L’Université de Paris est dans l’usage de proposer chaque année un prix pour un discours latin[1]. La langue française, qu’on y appelle poliment lingua vernacula (la langue des laquais[2], ne paraît point à nos maîtres d’éloquence valoir la peine d’être encouragée. Il est évident que nos colonels, nos magistrats, nos évêques, ne parlant jamais que français, on ne peut se dispenser d’employer les trois quarts du temps de leur éducation à leur apprendre à faire des phrases en latin ; sans cette précaution, ils ne parleraient cette langue de leur vie.
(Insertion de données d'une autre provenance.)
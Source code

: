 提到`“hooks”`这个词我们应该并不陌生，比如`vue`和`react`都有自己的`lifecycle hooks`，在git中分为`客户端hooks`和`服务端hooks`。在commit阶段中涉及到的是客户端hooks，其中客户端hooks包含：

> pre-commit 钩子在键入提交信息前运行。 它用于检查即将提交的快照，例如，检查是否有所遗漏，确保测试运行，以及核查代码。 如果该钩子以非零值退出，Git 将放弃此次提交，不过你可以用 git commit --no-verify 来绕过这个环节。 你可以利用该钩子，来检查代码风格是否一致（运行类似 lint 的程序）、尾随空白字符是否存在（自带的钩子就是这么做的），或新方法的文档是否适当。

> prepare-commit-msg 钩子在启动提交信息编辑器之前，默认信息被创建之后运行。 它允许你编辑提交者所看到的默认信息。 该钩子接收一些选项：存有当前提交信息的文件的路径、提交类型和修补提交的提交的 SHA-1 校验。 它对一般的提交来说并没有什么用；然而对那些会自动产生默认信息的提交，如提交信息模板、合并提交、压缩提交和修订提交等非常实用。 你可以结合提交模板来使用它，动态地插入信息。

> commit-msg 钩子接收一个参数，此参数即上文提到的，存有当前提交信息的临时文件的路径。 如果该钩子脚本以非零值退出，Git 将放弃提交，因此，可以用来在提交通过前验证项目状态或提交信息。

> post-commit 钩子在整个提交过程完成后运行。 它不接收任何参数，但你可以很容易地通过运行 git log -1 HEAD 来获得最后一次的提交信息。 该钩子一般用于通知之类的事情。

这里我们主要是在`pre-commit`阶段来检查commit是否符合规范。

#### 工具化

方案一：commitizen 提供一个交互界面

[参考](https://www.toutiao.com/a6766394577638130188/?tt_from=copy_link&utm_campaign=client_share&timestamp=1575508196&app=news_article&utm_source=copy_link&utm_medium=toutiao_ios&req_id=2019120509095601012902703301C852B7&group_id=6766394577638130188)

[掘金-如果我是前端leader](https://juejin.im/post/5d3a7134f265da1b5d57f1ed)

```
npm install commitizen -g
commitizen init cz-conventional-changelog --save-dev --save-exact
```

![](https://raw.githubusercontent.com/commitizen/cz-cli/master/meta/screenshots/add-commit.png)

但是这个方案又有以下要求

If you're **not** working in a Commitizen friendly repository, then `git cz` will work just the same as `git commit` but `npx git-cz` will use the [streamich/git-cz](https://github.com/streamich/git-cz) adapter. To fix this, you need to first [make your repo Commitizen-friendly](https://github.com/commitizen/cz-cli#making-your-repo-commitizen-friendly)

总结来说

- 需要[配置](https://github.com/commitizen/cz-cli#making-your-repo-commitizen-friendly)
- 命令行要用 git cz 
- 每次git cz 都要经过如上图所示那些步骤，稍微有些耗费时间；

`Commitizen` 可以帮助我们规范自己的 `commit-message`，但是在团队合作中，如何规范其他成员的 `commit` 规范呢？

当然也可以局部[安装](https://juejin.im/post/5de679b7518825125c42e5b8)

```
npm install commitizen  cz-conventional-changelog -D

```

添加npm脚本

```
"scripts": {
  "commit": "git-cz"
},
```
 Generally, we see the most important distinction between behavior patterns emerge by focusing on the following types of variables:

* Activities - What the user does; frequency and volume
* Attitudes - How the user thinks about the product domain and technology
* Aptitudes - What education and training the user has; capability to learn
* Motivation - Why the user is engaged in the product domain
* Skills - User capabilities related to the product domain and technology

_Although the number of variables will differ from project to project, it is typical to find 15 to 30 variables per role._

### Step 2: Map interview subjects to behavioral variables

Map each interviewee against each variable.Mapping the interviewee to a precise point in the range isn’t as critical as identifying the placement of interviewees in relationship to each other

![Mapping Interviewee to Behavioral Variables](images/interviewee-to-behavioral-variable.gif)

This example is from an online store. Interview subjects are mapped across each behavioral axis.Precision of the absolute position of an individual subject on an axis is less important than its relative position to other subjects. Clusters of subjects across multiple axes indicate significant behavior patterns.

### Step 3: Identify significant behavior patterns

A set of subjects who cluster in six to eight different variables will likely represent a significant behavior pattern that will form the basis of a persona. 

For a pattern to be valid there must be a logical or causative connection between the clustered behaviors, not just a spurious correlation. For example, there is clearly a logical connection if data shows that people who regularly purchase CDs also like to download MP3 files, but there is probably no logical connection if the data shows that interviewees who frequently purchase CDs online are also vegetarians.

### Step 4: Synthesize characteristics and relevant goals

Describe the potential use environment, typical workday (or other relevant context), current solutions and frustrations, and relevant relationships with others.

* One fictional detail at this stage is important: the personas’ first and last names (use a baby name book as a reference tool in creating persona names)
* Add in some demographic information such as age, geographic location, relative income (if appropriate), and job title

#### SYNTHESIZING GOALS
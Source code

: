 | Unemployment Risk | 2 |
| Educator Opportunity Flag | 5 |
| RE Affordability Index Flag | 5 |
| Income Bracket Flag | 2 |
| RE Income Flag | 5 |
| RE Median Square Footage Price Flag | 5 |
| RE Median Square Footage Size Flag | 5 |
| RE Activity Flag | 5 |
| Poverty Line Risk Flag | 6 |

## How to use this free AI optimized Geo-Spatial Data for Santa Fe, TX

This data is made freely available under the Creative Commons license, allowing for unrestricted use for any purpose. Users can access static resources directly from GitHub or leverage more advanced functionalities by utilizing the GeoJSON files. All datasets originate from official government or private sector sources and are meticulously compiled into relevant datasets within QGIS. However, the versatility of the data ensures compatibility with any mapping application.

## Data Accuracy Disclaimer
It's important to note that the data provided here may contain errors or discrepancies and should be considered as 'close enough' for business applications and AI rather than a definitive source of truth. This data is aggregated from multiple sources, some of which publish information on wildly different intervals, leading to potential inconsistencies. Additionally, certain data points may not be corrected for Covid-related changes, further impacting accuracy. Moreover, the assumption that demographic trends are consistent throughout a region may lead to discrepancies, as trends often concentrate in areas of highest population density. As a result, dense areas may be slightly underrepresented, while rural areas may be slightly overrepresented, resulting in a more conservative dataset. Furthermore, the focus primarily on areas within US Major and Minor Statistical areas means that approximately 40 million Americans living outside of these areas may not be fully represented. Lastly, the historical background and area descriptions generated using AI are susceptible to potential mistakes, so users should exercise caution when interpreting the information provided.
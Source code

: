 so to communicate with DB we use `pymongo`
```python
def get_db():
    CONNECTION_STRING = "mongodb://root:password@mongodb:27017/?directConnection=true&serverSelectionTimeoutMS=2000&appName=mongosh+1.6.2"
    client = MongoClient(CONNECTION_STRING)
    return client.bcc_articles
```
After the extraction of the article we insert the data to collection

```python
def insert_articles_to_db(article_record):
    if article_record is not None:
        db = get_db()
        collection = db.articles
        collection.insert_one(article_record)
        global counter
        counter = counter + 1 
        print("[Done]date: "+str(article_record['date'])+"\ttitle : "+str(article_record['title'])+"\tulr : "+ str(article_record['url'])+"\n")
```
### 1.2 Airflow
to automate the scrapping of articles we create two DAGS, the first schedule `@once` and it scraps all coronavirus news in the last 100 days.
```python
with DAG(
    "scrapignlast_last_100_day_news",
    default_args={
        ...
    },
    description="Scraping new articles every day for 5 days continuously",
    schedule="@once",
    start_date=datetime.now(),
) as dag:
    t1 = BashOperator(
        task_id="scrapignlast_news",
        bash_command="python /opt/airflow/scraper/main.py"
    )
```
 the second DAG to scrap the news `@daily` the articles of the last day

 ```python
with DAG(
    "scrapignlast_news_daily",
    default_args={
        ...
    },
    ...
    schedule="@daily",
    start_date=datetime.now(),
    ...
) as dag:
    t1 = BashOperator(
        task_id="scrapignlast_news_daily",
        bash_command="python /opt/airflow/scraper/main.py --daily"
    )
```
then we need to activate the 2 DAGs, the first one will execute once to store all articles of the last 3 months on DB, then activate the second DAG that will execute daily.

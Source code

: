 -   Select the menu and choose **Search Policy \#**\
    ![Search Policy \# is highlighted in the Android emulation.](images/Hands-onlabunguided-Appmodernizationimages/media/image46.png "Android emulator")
Le prix ne peut être disputé que par des maîtres ès arts : il fut fondé dans un temps où les jésuites existaient encore, et on sait quel scandale se serait élevé dans l’Université si, par mégarde, elle avait couronné le latin du collège de Clermont.

Cependant M. Cogé, professeur de rhétorique au collège Mazarin, s’avisa, vers 1768, de faire un livre contre le quinzième chapitre de Bélisaire, où il prouva doctement que, pour éviter d’être brûlé pendant toute l’éternité, il faut croire que Trajan, Marc-Aurèle, et Titus, sont dans l’enfer pour jamais, et de plus contribuer de toutes ses forces à faire brûler de leur

  1. Il s’agissait d’un prix fondé par le libraire Coignard en 1747, et décerné chaque année, le jour même de la distribution des prix du concours général des collèges.
  2. C’est une interprétation des éditeurs de l’édition de Kehl, qui, dans cet avertissement, ont voulu avoir trop d’esprit.